> Problem details
If a record holds a picture, omit the picture, but copy everything else below exactly.

> Data supplied
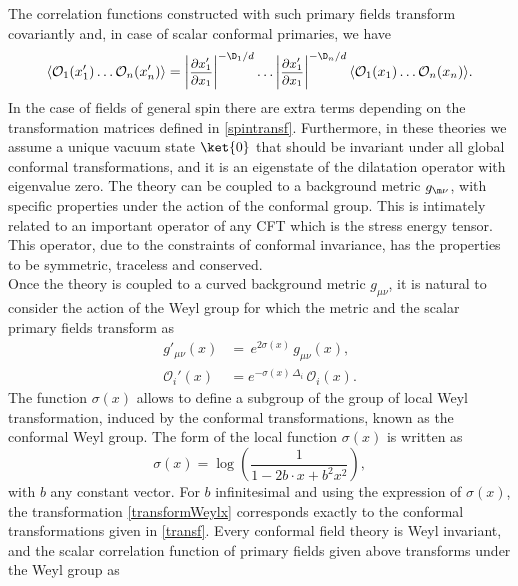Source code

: \documentclass[a4paper,11pt,openright,twoside]{book}
\let\n=\nu      \let\x=\xi     \let\p=\pi      \let\r=\rho
\newcommand{\sdfrac}[2]{\mbox{\small$\displaystyle\frac{#1}{#2}$}}
\numberwithin{equation}{section}
\begin{document}
The correlation functions constructed with such primary fields transform covariantly and, in case of scalar conformal primaries, we have 
\begin{equation}
	\langle\mathcal{O}_1(x'_1)\dots \mathcal{O}_n(x'_n)\rangle=\left|\sdfrac{\partial x'_1}{\partial x_1}\right|^{-\D_1/d}\dots \left|\sdfrac{\partial x'_1}{\partial x_1}\right|^{-\D_n/d}\langle\mathcal{O}_1(x_1)\dots \mathcal{O}_n(x_n)\rangle.\label{invariance}
\end{equation}
In the case of fields of general spin there are extra terms depending on the transformation matrices defined in \eqref{spintransf}. Furthermore, in these theories we assume a unique vacuum state $\ket{0}$ that should be invariant under all global conformal transformations, and it is an eigenstate of the dilatation operator with eigenvalue zero. 
The theory can be coupled to a background metric $g_{\m\n}$, with specific properties under the action of the conformal group. This is intimately related to an important operator of any CFT which is the stress energy tensor. This operator, due to the constraints 
of conformal invariance, has the properties to be symmetric, traceless and conserved.\\
Once the theory is coupled to a curved background metric $g_{\mu\nu}$, it is natural to consider the action of the Weyl group for which the metric and the scalar primary fields transform as
\begin{equation}	
	\begin{split}
		g'_{\mu\nu}(x)&=\,e^{2\sigma(x)}\,g_{\mu\nu}(x),\\
		\mathcal{O}_i'(x)&=e^{-\sigma(x)\,\Delta_{i}}\,\mathcal{O}_i(x).
	\end{split}	\label{transformWeylx}
\end{equation}
The function $\sigma(x)$ allows to define a subgroup of the group of local Weyl transformation, induced by the conformal transformations, known as the conformal Weyl group. The form of the local function $\sigma(x)$ is written as
\begin{equation}
	\sigma(x)=\log\left(\frac{1}{1-2b\cdot x+b^2 x^2}\right),
\end{equation}
with $b$ any constant vector. For $b$ infinitesimal and using the expression of $\sigma(x)$, the transformation \eqref{transformWeylx} corresponds exactly to the conformal transformations given in \eqref{transf}. Every conformal field theory is Weyl invariant, and the scalar correlation function of primary fields given above transforms under the Weyl group as
\end{document}
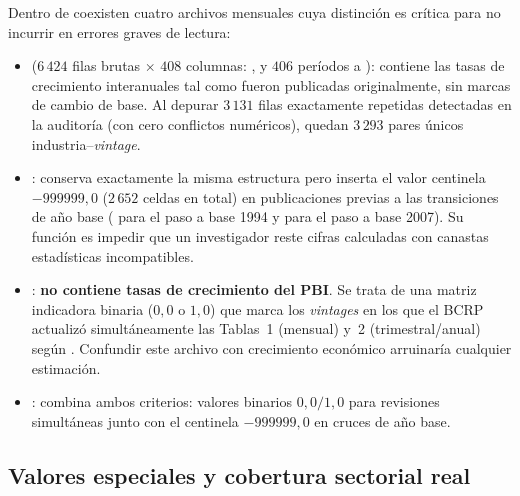 \documentclass[12pt,letterpaper]{article}
\begin{document}
Dentro de  coexisten cuatro archivos mensuales cuya distinción es crítica para no incurrir en errores graves de lectura:
\begin{itemize}
  \item {} (\(6\,424\) filas brutas \(\times\) \(408\) columnas: ,  y \(406\) períodos  a ): contiene las tasas de crecimiento interanuales tal como fueron publicadas originalmente, sin marcas de cambio de base. Al depurar \(3\,131\) filas exactamente repetidas detectadas en la auditoría (con cero conflictos numéricos), quedan \(3\,293\) pares únicos industria--\emph{vintage}.
  \item {}: conserva exactamente la misma estructura pero inserta el valor centinela \textbf{\(-999999{,}0\)} (\(2\,652\) celdas en total) en publicaciones previas a las transiciones de año base ( para el paso a base 1994 y  para el paso a base 2007). Su función es impedir que un investigador reste cifras calculadas con canastas estadísticas incompatibles.
  \item {}: \textbf{no contiene tasas de crecimiento del PBI}. Se trata de una matriz indicadora binaria (\(0{,}0\) o \(1{,}0\)) que marca los \emph{vintages} en los que el BCRP actualizó simultáneamente las Tablas~1 (mensual) y~2 (trimestral/anual) según . Confundir este archivo con crecimiento económico arruinaría cualquier estimación.
  \item {}: combina ambos criterios: valores binarios \(0{,}0/1{,}0\) para revisiones simultáneas junto con el centinela \(-999999{,}0\) en cruces de año base.
\end{itemize}

\subsection{Valores especiales y cobertura sectorial real}
\end{document}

> Written reply
Source code

: \documentclass[a4paper,11pt,openright,twoside]{book}
\let\n=\nu      \let\x=\xi     \let\p=\pi      \let\r=\rho
\newcommand{\sdfrac}[2]{\mbox{\small$\displaystyle\frac{#1}{#2}$}}
\numberwithin{equation}{section}
\begin{document}
The correlation functions constructed with such primary fields transform covariantly and, in case of scalar conformal primaries, we have 
\begin{equation}
	\langle\mathcal{O}_1(x'_1)\dots \mathcal{O}_n(x'_n)\rangle=\left|\sdfrac{\partial x'_1}{\partial x_1}\right|^{-\D_1/d}\dots \left|\sdfrac{\partial x'_1}{\partial x_1}\right|^{-\D_n/d}\langle\mathcal{O}_1(x_1)\dots \mathcal{O}_n(x_n)\rangle.\label{invariance}
\end{equation}
In the case of fields of general spin there are extra terms depending on the transformation matrices defined in \eqref{spintransf}. Furthermore, in these theories we assume a unique vacuum state $\ket{0}$ that should be invariant under all global conformal transformations, and it is an eigenstate of the dilatation operator with eigenvalue zero. 
The theory can be coupled to a background metric $g_{\m\n}$, with specific properties under the action of the conformal group. This is intimately related to an important operator of any CFT which is the stress energy tensor. This operator, due to the constraints 
of conformal invariance, has the properties to be symmetric, traceless and conserved.\\
Once the theory is coupled to a curved background metric $g_{\mu\nu}$, it is natural to consider the action of the Weyl group for which the metric and the scalar primary fields transform as
\begin{equation}	
	\begin{split}
		g'_{\mu\nu}(x)&=\,e^{2\sigma(x)}\,g_{\mu\nu}(x),\\
		\mathcal{O}_i'(x)&=e^{-\sigma(x)\,\Delta_{i}}\,\mathcal{O}_i(x).
	\end{split}	\label{transformWeylx}
\end{equation}
The function $\sigma(x)$ allows to define a subgroup of the group of local Weyl transformation, induced by the conformal transformations, known as the conformal Weyl group. The form of the local function $\sigma(x)$ is written as
\begin{equation}
	\sigma(x)=\log\left(\frac{1}{1-2b\cdot x+b^2 x^2}\right),
\end{equation}
with $b$ any constant vector. For $b$ infinitesimal and using the expression of $\sigma(x)$, the transformation \eqref{transformWeylx} corresponds exactly to the conformal transformations given in \eqref{transf}. Every conformal field theory is Weyl invariant, and the scalar correlation function of primary fields given above transforms under the Weyl group as
\end{document}
 \documentclass[12pt,letterpaper]{article}
\begin{document}
Dentro de  coexisten cuatro archivos mensuales cuya distinción es crítica para no incurrir en errores graves de lectura:
\begin{itemize}
  \item {} (\(6\,424\) filas brutas \(\times\) \(408\) columnas: ,  y \(406\) períodos  a ): contiene las tasas de crecimiento interanuales tal como fueron publicadas originalmente, sin marcas de cambio de base. Al depurar \(3\,131\) filas exactamente repetidas detectadas en la auditoría (con cero conflictos numéricos), quedan \(3\,293\) pares únicos industria--\emph{vintage}.
  \item {}: conserva exactamente la misma estructura pero inserta el valor centinela \textbf{\(-999999{,}0\)} (\(2\,652\) celdas en total) en publicaciones previas a las transiciones de año base ( para el paso a base 1994 y  para el paso a base 2007). Su función es impedir que un investigador reste cifras calculadas con canastas estadísticas incompatibles.
  \item {}: \textbf{no contiene tasas de crecimiento del PBI}. Se trata de una matriz indicadora binaria (\(0{,}0\) o \(1{,}0\)) que marca los \emph{vintages} en los que el BCRP actualizó simultáneamente las Tablas~1 (mensual) y~2 (trimestral/anual) según . Confundir este archivo con crecimiento económico arruinaría cualquier estimación.
  \item {}: combina ambos criterios: valores binarios \(0{,}0/1{,}0\) para revisiones simultáneas junto con el centinela \(-999999{,}0\) en cruces de año base.
\end{itemize}

\subsection{Valores especiales y cobertura sectorial real}
\end{document}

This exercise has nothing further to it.